Records shown:
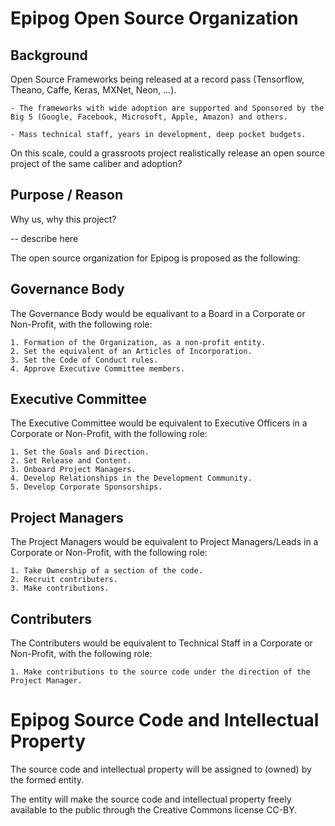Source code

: # Epipog Open Source Organization

## Background

Open Source Frameworks being released at a record pass (Tensorflow, Theano, Caffe, Keras, MXNet, Neon, ...).

    - The frameworks with wide adoption are supported and Sponsored by the Big 5 (Google, Facebook, Microsoft, Apple, Amazon) and others.

    - Mass technical staff, years in development, deep pocket budgets.

On this scale, could a grassroots project realistically release an open source project of the same caliber and adoption?

## Purpose / Reason

Why us, why this project?

-- describe here

The open source organization for Epipog is proposed as the following:

## Governance Body

The Governance Body would be equalivant to a Board in a Corporate or Non-Profit, with the following role:

    1. Formation of the Organization, as a non-profit entity.
    2. Set the equivalent of an Articles of Incorporation.
    3. Set the Code of Conduct rules.
    4. Approve Executive Committee members.

## Executive Committee

The Executive Committee would be equivalent to Executive Officers in a Corporate or Non-Profit, with the following role:

    1. Set the Goals and Direction.
    2. Set Release and Content.
    3. Onboard Project Managers.
    4. Develop Relationships in the Development Community.
    5. Develop Corporate Sponsorships.

## Project Managers

The Project Managers would be equivalent to Project Managers/Leads in a Corporate or Non-Profit, with the following role:

    1. Take Ownership of a section of the code.
    2. Recruit contributers.
    3. Make contributions.

## Contributers

The Contributers would be equivalent to Technical Staff in a Corporate or Non-Profit, with the following role:

    1. Make contributions to the source code under the direction of the Project Manager.
    
# Epipog Source Code and Intellectual Property

The source code and intellectual property will be assigned to (owned) by the formed entity.

The entity will make the source code and intellectual property freely available to the public through the Creative Commons license CC-BY.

Aim of the task:
Using the listing above, show every line that includes the string "Governance".

Output for this task:
## Governance Body
The Governance Body would be equalivant to a Board in a Corporate or Non-Profit, with the following role:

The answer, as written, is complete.